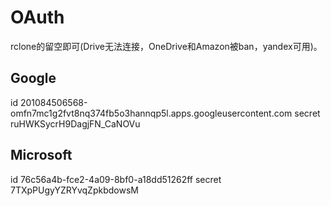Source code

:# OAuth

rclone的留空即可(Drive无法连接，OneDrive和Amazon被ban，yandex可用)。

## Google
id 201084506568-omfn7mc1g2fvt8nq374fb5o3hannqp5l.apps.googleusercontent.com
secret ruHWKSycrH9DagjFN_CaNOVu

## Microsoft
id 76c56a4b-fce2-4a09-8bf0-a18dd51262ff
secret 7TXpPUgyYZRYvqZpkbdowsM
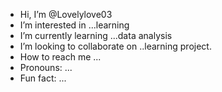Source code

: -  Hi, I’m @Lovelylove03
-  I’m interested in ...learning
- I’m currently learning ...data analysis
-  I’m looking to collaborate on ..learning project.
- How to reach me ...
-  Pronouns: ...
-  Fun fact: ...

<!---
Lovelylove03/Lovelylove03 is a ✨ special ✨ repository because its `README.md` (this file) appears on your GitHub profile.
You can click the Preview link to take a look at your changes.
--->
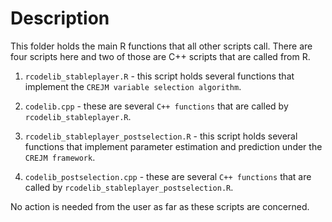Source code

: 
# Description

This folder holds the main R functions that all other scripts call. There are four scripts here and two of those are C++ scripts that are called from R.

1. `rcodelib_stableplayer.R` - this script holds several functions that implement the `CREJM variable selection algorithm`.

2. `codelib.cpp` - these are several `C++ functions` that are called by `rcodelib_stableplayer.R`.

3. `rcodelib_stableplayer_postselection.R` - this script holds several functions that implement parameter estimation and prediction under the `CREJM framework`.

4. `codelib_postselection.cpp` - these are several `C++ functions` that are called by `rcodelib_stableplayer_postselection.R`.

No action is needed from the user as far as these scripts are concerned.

--

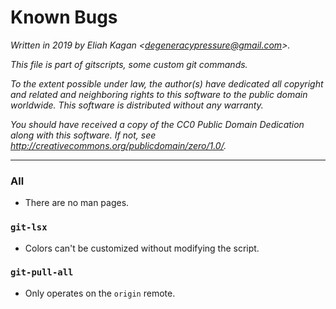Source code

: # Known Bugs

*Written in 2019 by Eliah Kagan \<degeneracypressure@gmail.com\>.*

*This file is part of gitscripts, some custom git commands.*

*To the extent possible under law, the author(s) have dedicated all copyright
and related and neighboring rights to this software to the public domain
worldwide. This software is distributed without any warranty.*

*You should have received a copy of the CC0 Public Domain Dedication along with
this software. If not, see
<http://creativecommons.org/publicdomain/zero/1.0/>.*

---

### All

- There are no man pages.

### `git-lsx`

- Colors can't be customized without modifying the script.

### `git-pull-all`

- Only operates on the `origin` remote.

**ASSIGNMENT**
Scan the listing above. Gather each line that contains the word "your".

**EXERCISE RESPONSE**
Lovelylove03/Lovelylove03 is a ✨ special ✨ repository because its `README.md` (this file) appears on your GitHub profile.
You can click the Preview link to take a look at your changes.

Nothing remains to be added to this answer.